SACRAMENTO, Calif. - Foster kids do much better when placed with a family, compared with a group home, according to a new report that says California is making good progress on that score.

Researchers from the Annie E. Casey Foundation found that the Golden State went from 83% of foster kids in a family placement in 2007 to 87% a decade later.

Rob Geen, director of policy and advocacy reform at the Casey Foundation, said this shift, especially toward placement with family members, will pay off in a big way for society as kids get older.

"When children are placed with relatives, they're more likely to finish school, they're more likely to be employed or find employment later, they're less likely to become early parents," he said. "They're more likely to succeed in families when they have families of their own. That is one trend which is really important; we're using relatives more."

California lawmakers in 2015 passed the Continuum of Care Act, which put a time limit on the use of group homes and standardized the licensing of foster parents, whether or not they are family members.

Assemblymember Mark Stone, D-Monterey Bay, who wrote the bill, said the state should give priority to the hardest-to-place cases.

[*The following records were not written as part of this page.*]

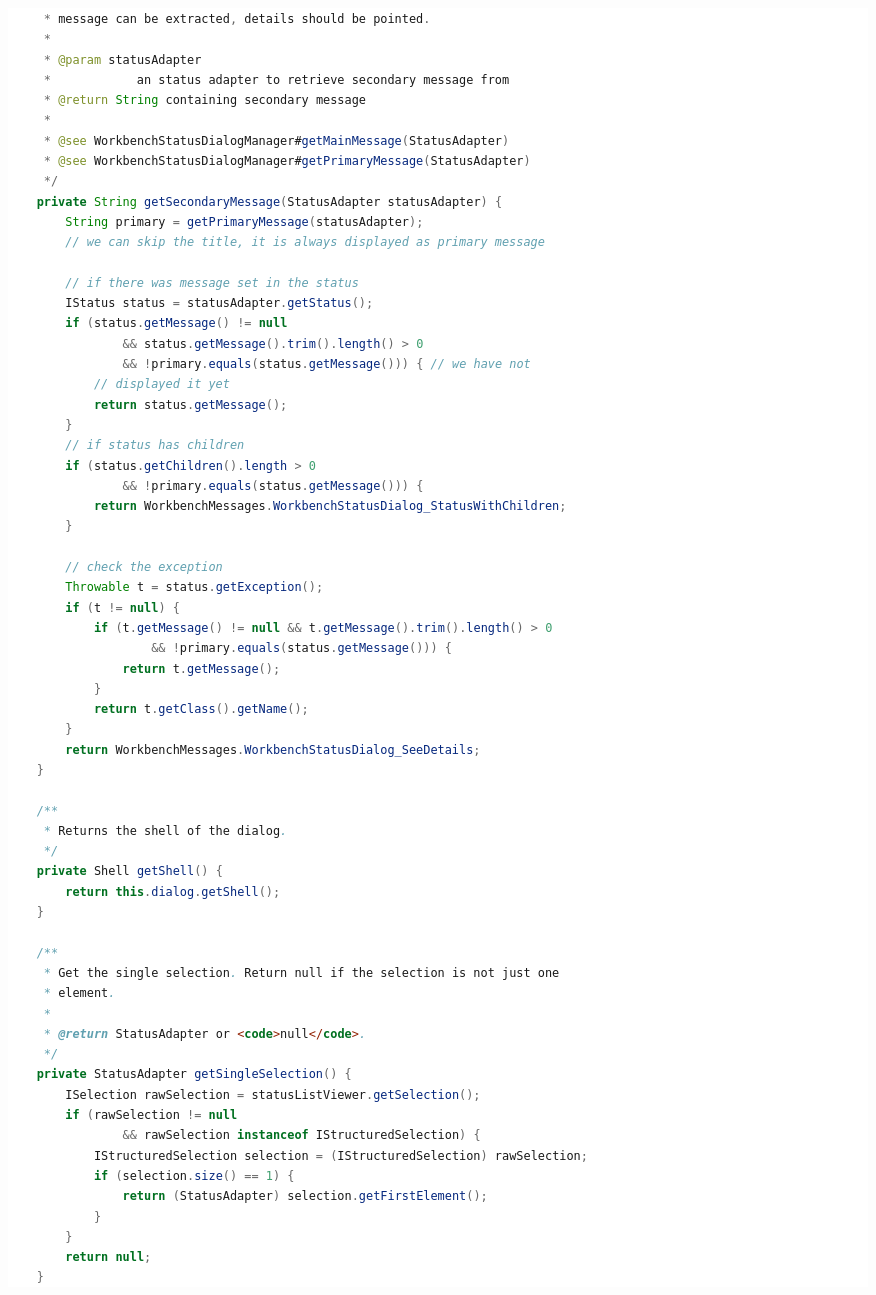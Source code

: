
 ```java
	 * message can be extracted, details should be pointed.
	 * 
	 * @param statusAdapter
	 *            an status adapter to retrieve secondary message from
	 * @return String containing secondary message
	 * 
	 * @see WorkbenchStatusDialogManager#getMainMessage(StatusAdapter)
	 * @see WorkbenchStatusDialogManager#getPrimaryMessage(StatusAdapter)
	 */
	private String getSecondaryMessage(StatusAdapter statusAdapter) {
		String primary = getPrimaryMessage(statusAdapter);
		// we can skip the title, it is always displayed as primary message

		// if there was message set in the status
		IStatus status = statusAdapter.getStatus();
		if (status.getMessage() != null
				&& status.getMessage().trim().length() > 0
				&& !primary.equals(status.getMessage())) { // we have not
			// displayed it yet
			return status.getMessage();
		}
		// if status has children
		if (status.getChildren().length > 0
				&& !primary.equals(status.getMessage())) {
			return WorkbenchMessages.WorkbenchStatusDialog_StatusWithChildren;
		}

		// check the exception
		Throwable t = status.getException();
		if (t != null) {
			if (t.getMessage() != null && t.getMessage().trim().length() > 0
					&& !primary.equals(status.getMessage())) {
				return t.getMessage();
			}
			return t.getClass().getName();
		}
		return WorkbenchMessages.WorkbenchStatusDialog_SeeDetails;
	}

	/**
	 * Returns the shell of the dialog.
	 */
	private Shell getShell() {
		return this.dialog.getShell();
	}

	/**
	 * Get the single selection. Return null if the selection is not just one
	 * element.
	 * 
	 * @return StatusAdapter or <code>null</code>.
	 */
	private StatusAdapter getSingleSelection() {
		ISelection rawSelection = statusListViewer.getSelection();
		if (rawSelection != null
				&& rawSelection instanceof IStructuredSelection) {
			IStructuredSelection selection = (IStructuredSelection) rawSelection;
			if (selection.size() == 1) {
				return (StatusAdapter) selection.getFirstElement();
			}
		}
		return null;
	}
```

"Older kids and kids who have longer-term trauma, more Adverse Childhood Experiences, they are sometimes difficult to place, because we don't always have individualized placements for them," he said. "And that is one of the things that is missing in California, is our ability to support the kids with the highest needs."

Daniel Heimpel, publisher of the Chronicle of Social Change and an expert on foster care, said Congress should direct more federal dollars to helping foster families succeed.

"As we move out of group homes," he said, "we have to be very careful to ensure that the relative, but also the non-relative foster parents, are being supported, so that they can make sure these kids have everything they need. "

Last year, Congress passed the Family First Prevention Services Act, which limits federal funds for group homes in a bid to encourage states to find more family placements.

The AECF report is online at aecf.org, the text of the Family First Prevention Services Act is at congress.gov, and Assembly Bill 243, the Continuum of Care Act, is at leginfo.legislature.ca.gov.